#### DATASET ####
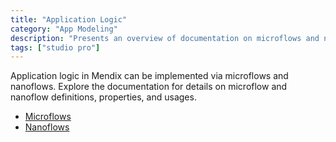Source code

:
 ```yaml
---
title: "Application Logic"
category: "App Modeling"
description: "Presents an overview of documentation on microflows and nanoflows."
tags: ["studio pro"]
---
```


 Application logic in Mendix can be implemented via microflows and nanoflows. Explore the documentation for details on microflow and nanoflow definitions, properties, and usages.

 * [Microflows](microflows)
 * [Nanoflows](nanoflows)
####
### THE TASK
Copy all lines of the records that have the string "nanoflows" in them.

### ANSWER BELOW
description: "Presents an overview of documentation on microflows and nanoflows."
 Application logic in Mendix can be implemented via microflows and nanoflows. Explore the documentation for details on microflow and nanoflow definitions, properties, and usages.
 * [Nanoflows](nanoflows)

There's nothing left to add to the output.